Bloomin’ Idiot is a cows-milk, semi-soft and creamy cheese that at first glance resembles a brie-style cheese. In fact, if you scoop out a bite from the middle and exclude the rind, it has that same mild, creamy, slightly sour milky taste you would expect. Take a bite with the bloomy, mottled rind, however, and you’ll get the tangy astringent flavor of a blue. Huh?

is it just me or is that cheese smirking?

In traditional blues, the milk is inoculated with mold and mold spores are injected into the cheese to encourage its development. By skipping the injections, this cheese develops blue only in the rind, creating a cheese with almost a split personality. We give this experiment two thumbs up, with bonus points for the amusing name.

Though my cheese drawer is chock full of cheeses from the Wine Spectator list, I recently made room for several off-list varieties for a Heavy Table story I was writing about Rochdale Farms cheeses. Made in Wisconsin from the milk of more than 325 Amish farms in Wisconsin and Minnesota, these cheeses have starting appearing in co-op dairy cases in the Twin Cities and elsewhere in the Upper Midwest. All are good, some are fantastic, so seek them out if you live here or will be visiting these parts!

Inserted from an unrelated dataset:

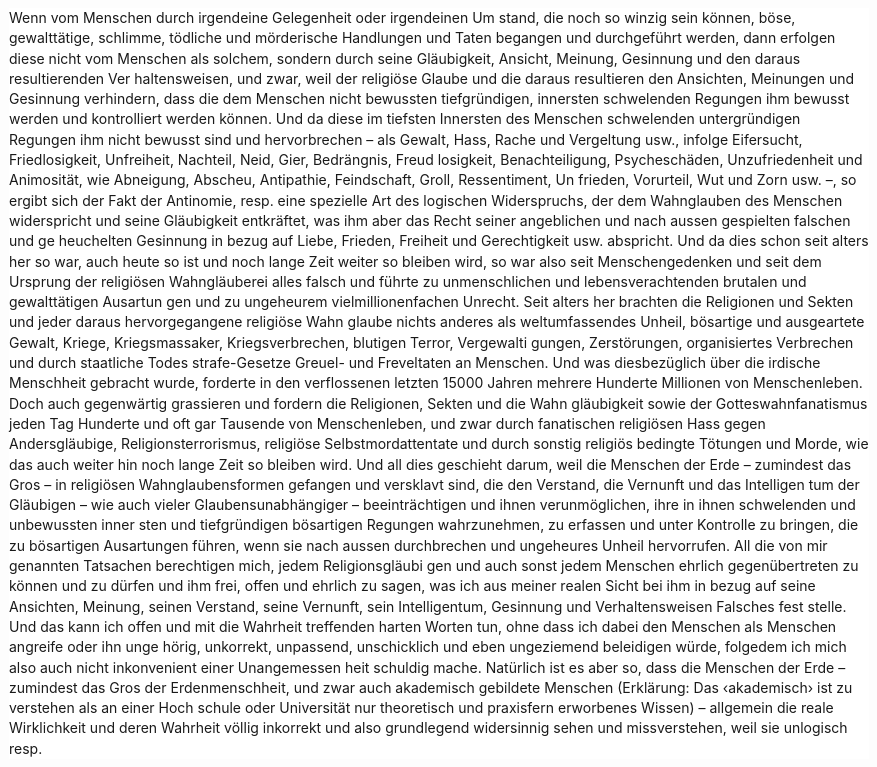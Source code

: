Wenn vom Menschen durch irgendeine Gelegenheit oder irgendeinen Um­ stand, die noch so winzig sein können, böse, gewalttätige, schlimme, tödliche und mörderische Handlungen und Taten begangen und durchgeführt werden, dann erfolgen diese nicht vom Menschen als solchem, sondern durch seine Gläubigkeit, Ansicht, Meinung, Gesinnung und den daraus resultierenden Ver­ haltensweisen, und zwar, weil der religiöse Glaube und die daraus resultieren­ den Ansichten, Meinungen und Gesinnung verhindern, dass die dem Menschen nicht bewussten tiefgründigen, innersten schwelenden Regungen ihm bewusst werden und kontrolliert werden können. Und da diese im tiefsten Innersten des Menschen schwelenden untergründigen Regungen ihm nicht bewusst sind und hervorbrechen – als Gewalt, Hass, Rache und Vergeltung usw., infolge Eifersucht, Friedlosigkeit, Unfreiheit, Nachteil, Neid, Gier, Bedrängnis, Freud­ losigkeit, Benachteiligung, Psycheschäden, Unzufriedenheit und Animosität, wie Abneigung, Abscheu, Antipathie, Feindschaft, Groll, Ressentiment, Un­ frieden, Vorurteil, Wut und Zorn usw. –, so ergibt sich der Fakt der Antinomie, resp. eine spezielle Art des logischen Widerspruchs, der dem Wahnglauben des Menschen widerspricht und seine Gläubigkeit entkräftet, was ihm aber das Recht seiner angeblichen und nach aussen gespielten falschen und ge­ heuchelten Gesinnung in bezug auf Liebe, Frieden, Freiheit und Gerechtigkeit usw. abspricht. Und da dies schon seit alters her so war, auch heute so ist und noch lange Zeit weiter so bleiben wird, so war also seit Menschengedenken und seit dem Ursprung der religiösen Wahngläuberei alles falsch und führte zu unmenschlichen und lebensverachtenden brutalen und gewalttätigen Ausartun­ gen und zu ungeheurem vielmillionenfachen Unrecht. Seit alters her brachten die Religionen und Sekten und jeder daraus hervorgegangene religiöse Wahn­ glaube nichts anderes als weltumfassendes Unheil, bösartige und ausgeartete Gewalt, Kriege, Kriegsmassaker, Kriegsverbrechen, blutigen Terror, Vergewalti­ gungen, Zerstörungen, organisiertes Verbrechen und durch staatliche Todes­ strafe-Gesetze Greuel- und Freveltaten an Menschen. Und was diesbezüglich über die irdische Menschheit gebracht wurde, forderte in den verflossenen letzten 15000 Jahren mehrere Hunderte Millionen von Menschenleben. Doch auch gegenwärtig grassieren und fordern die Religionen, Sekten und die Wahn­ gläubigkeit sowie der Gotteswahnfanatismus jeden Tag Hunderte und oft gar Tausende von Menschenleben, und zwar durch fanatischen religiösen Hass gegen Andersgläubige, Religionsterrorismus, religiöse Selbstmordattentate und durch sonstig religiös bedingte Tötungen und Morde, wie das auch weiter­ hin noch lange Zeit so bleiben wird. Und all dies geschieht darum, weil die Menschen der Erde – zumindest das Gros – in religiösen Wahnglaubensformen gefangen und versklavt sind, die den Verstand, die Vernunft und das Intelligen­ tum der Gläubigen – wie auch vieler Glaubensunabhängiger – beeinträchtigen und ihnen verunmöglichen, ihre in ihnen schwelenden und unbewussten inner­ sten und tiefgründigen bösartigen Regungen wahrzunehmen, zu erfassen und unter Kontrolle zu bringen, die zu bösartigen Ausartungen führen, wenn sie nach aussen durchbrechen und ungeheures Unheil hervorrufen.
All die von mir genannten Tatsachen berechtigen mich, jedem Religionsgläubi­ gen und auch sonst jedem Menschen ehrlich gegenübertreten zu können und zu dürfen und ihm frei, offen und ehrlich zu sagen, was ich aus meiner realen Sicht bei ihm in bezug auf seine Ansichten, Meinung, seinen Verstand, seine Vernunft, sein Intelligentum, Gesinnung und Verhaltensweisen Falsches fest­ stelle. Und das kann ich offen und mit die Wahrheit treffenden harten Worten tun, ohne dass ich dabei den Menschen als Menschen angreife oder ihn unge­ hörig, unkorrekt, unpassend, unschicklich und eben ungeziemend beleidigen würde, folgedem ich mich also auch nicht inkonvenient einer Unangemessen­ heit schuldig mache. Natürlich ist es aber so, dass die Menschen der Erde – zumindest das Gros der Erdenmenschheit, und zwar auch akademisch gebildete Menschen (Erklärung: Das ‹akademisch› ist zu verstehen als an einer Hoch­ schule oder Universität nur theoretisch und praxisfern erworbenes Wissen) – allgemein die reale Wirklichkeit und deren Wahrheit völlig inkorrekt und also grundlegend widersinnig sehen und missverstehen, weil sie unlogisch resp.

My allusion to the now-famous 15-year Cheddar produced by Wisconsin’s Hook’s Cheese Company a couple of weeks ago occurred before I got the notion to ask my friends Jim and Becca, who have spent the better part of November and December in our home state promoting their fabulous book, to pick up a chunk for me to taste. Alas, by the time they made it back to Wisconsin, it was hard to find this extra-special cheese anywhere in the state. But ever resourceful, Jim and Becca brought me back a tiny sample cup containing two chunks of the Cheddar from one of their book-tour stops, and it made its way safely back to Minnesota to my eager mouth. Was it worth the wait? Oh yes!

This is, quite simply, the best Cheddar I’ve ever tasted, and you know how many Cheddars we’ve tasted over the past year. It’s the epitome of what a Cheddar should be. It is rich, creamy and caramelly with a few tiny crystals thrown in for good measure. Definitely worth its $50/lb. price tag, the 15-year Cheddar should become an award-winning cheese this summer at the American Cheese Society Annual Conference in Seattle. If not, those judges don’t know cheese.

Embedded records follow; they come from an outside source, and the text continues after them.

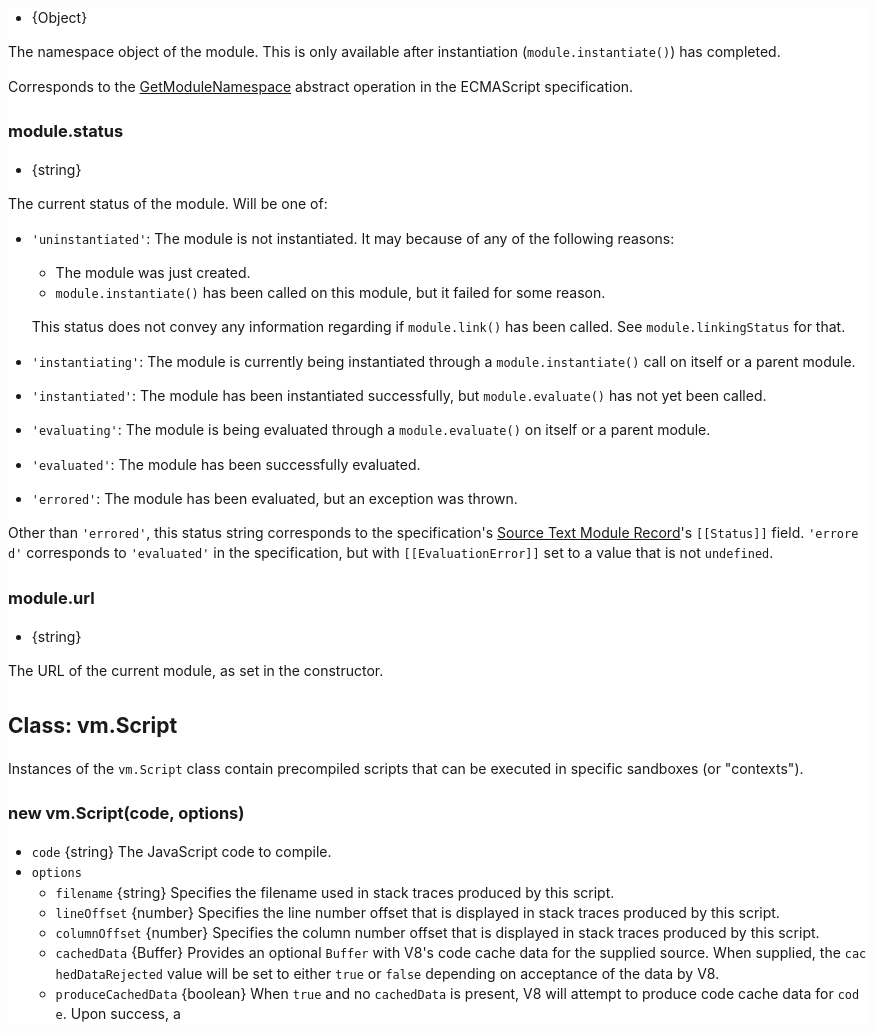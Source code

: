 * {Object}

The namespace object of the module. This is only available after instantiation
(`module.instantiate()`) has completed.

Corresponds to the [GetModuleNamespace][] abstract operation in the ECMAScript
specification.

### module.status

* {string}

The current status of the module. Will be one of:

- `'uninstantiated'`: The module is not instantiated. It may because of any of
  the following reasons:

  - The module was just created.
  - `module.instantiate()` has been called on this module, but it failed for
    some reason.

  This status does not convey any information regarding if `module.link()` has
  been called. See `module.linkingStatus` for that.

- `'instantiating'`: The module is currently being instantiated through a
  `module.instantiate()` call on itself or a parent module.

- `'instantiated'`: The module has been instantiated successfully, but
  `module.evaluate()` has not yet been called.

- `'evaluating'`: The module is being evaluated through a `module.evaluate()` on
  itself or a parent module.

- `'evaluated'`: The module has been successfully evaluated.

- `'errored'`: The module has been evaluated, but an exception was thrown.

Other than `'errored'`, this status string corresponds to the specification's
[Source Text Module Record][]'s `[[Status]]` field. `'errored'` corresponds to
`'evaluated'` in the specification, but with `[[EvaluationError]]` set to a
value that is not `undefined`.

### module.url

* {string}

The URL of the current module, as set in the constructor.

## Class: vm.Script


Instances of the `vm.Script` class contain precompiled scripts that can be
executed in specific sandboxes (or "contexts").

### new vm.Script(code, options)


* `code` {string} The JavaScript code to compile.
* `options`
  * `filename` {string} Specifies the filename used in stack traces produced
    by this script.
  * `lineOffset` {number} Specifies the line number offset that is displayed
    in stack traces produced by this script.
  * `columnOffset` {number} Specifies the column number offset that is displayed
    in stack traces produced by this script.
  * `cachedData` {Buffer} Provides an optional `Buffer` with V8's code cache
    data for the supplied source. When supplied, the `cachedDataRejected` value
    will be set to either `true` or `false` depending on acceptance of the data
    by V8.
  * `produceCachedData` {boolean} When `true` and no `cachedData` is present, V8
    will attempt to produce code cache data for `code`. Upon success, a

[`Error`]: errors.html#errors_class_error
[`URL`]: url.html#url_class_url
[`eval()`]: https://developer.mozilla.org/en-US/docs/Web/JavaScript/Reference/Global_Objects/eval
[`script.runInContext()`]: #vm_script_runincontext_contextifiedsandbox_options
[`script.runInThisContext()`]: #vm_script_runinthiscontext_options
[`url.origin`]: url.html#url_url_origin
[`vm.createContext()`]: #vm_vm_createcontext_sandbox_options
[`vm.runInContext()`]: #vm_vm_runincontext_code_contextifiedsandbox_options
[`vm.runInThisContext()`]: #vm_vm_runinthiscontext_code_options
[GetModuleNamespace]: https://tc39.github.io/ecma262/#sec-getmodulenamespace
[ECMAScript Module Loader]: esm.html#esm_ecmascript_modules
[Evaluate() concrete method]: https://tc39.github.io/ecma262/#sec-moduleevaluation
[HostResolveImportedModule]: https://tc39.github.io/ecma262/#sec-hostresolveimportedmodule
[Instantiate() concrete method]: https://tc39.github.io/ecma262/#sec-moduledeclarationinstantiation
[Source Text Module Record]: https://tc39.github.io/ecma262/#sec-source-text-module-records
[V8 Embedder's Guide]: https://github.com/v8/v8/wiki/Embedder's%20Guide#contexts
[contextified]: #vm_what_does_it_mean_to_contextify_an_object
[global object]: https://es5.github.io/#x15.1
[indirect `eval()` call]: https://es5.github.io/#x10.4.2
[origin]: https://developer.mozilla.org/en-US/docs/Glossary/Origin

I’m guessing this Cheddar would make a fabulous mac and cheese or grilled-cheese sandwich, but I think it would be a crime to desecrate it by grating and melting. Just carve off little chunks and enjoy with a big red wine.

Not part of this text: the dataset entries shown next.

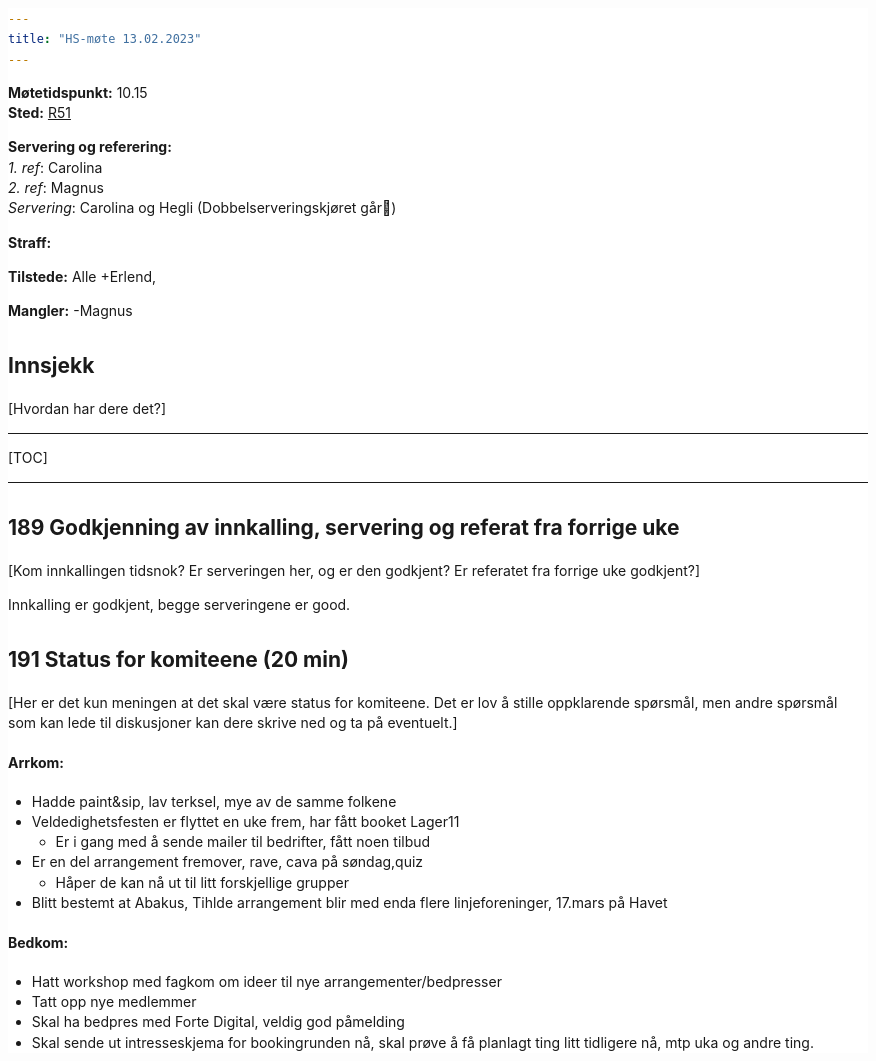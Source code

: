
 ```yaml
---
title: "HS-møte 13.02.2023"
---
```


**Møtetidspunkt:** 10.15  
**Sted:** [R51](https://link.mazemap.com/YvxACck6)

**Servering og referering:**  
*1. ref*: Carolina   
*2. ref*: Magnus  
*Servering*: Carolina og Hegli (Dobbelserveringskjøret går🌯) 


**Straff:**  


**Tilstede:** 
Alle +Erlend, 


**Mangler:** 
-Magnus


## Innsjekk
[Hvordan har dere det?]

- - -

[TOC]

- - -

## 189 Godkjenning av innkalling, servering og referat fra forrige uke
[Kom innkallingen tidsnok? Er serveringen her, og er den godkjent? Er referatet fra forrige uke godkjent?]  

Innkalling er godkjent, begge serveringene er good.

## 191 Status for komiteene (20 min)
[Her er det kun meningen at det skal være status for komiteene. Det er lov å stille oppklarende spørsmål, men andre spørsmål som kan lede til diskusjoner kan dere skrive ned og ta på eventuelt.]

#### Arrkom: 
- Hadde paint&sip, lav terksel, mye av de samme folkene
- Veldedighetsfesten er flyttet en uke frem, har fått booket Lager11
    - Er i gang med å sende mailer til bedrifter, fått noen tilbud
- Er en del arrangement fremover, rave, cava på søndag,quiz
    - Håper de kan nå ut til litt forskjellige grupper
- Blitt bestemt at Abakus, Tihlde arrangement blir med enda flere linjeforeninger, 17.mars på Havet 


#### Bedkom:  
- Hatt workshop med fagkom om ideer til nye arrangementer/bedpresser
- Tatt opp nye medlemmer
- Skal ha bedpres med Forte Digital, veldig god påmelding
- Skal sende ut intresseskjema for bookingrunden nå, skal prøve å få planlagt ting litt tidligere nå, mtp uka og andre ting.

If you can still find it in your area (as of yesterday, Surdyk’s reported via Twitter that it had 5 lbs. remaining), Hook’s 15-year Cheddar is the perfect holiday gift for the cheese lover in your life. But if you can’t get your hands on it, here are some other last-minute gift ideas:

  • If you know the recipient is a big fan of soft-ripened cheeses, a whole wheel of Brie, Chaource or Camembert makes a great gift, especially when paired with fruit preserves or chutney.
  • Crowd-pleasers like Gouda or Cheddar are always a safe bet. If you’re still uncertain about your cheese choice, revisit our post from last year, with gift advice from Ken Liss, the owner of the recently departed Premier Cheese Market. Ken is also a wealth of information about unusual cheese pairings – my Heavy Table profile of him from last spring may give you some fun ideas.
  • We know y’all love cheese balls because we get a ton of traffic to this blog from people searching for recipes. If you haven’t already, try Colleen’s version with Old Bay seasoning.
  • The gift doesn’t have to be cheese itself. My husband gave me a beautiful marble cheese board for Chanukah this year, and fondue pots are always a hit. Every cheese lover needs a quality set of cheese knives, and babes will look fabulous in Murray’s “little cheese” bibs.
  • And if you still have space on your tree, get one of these adorable cheese ornaments from Sur La Table. They almost make a Jew wish she had a Chanukah bush!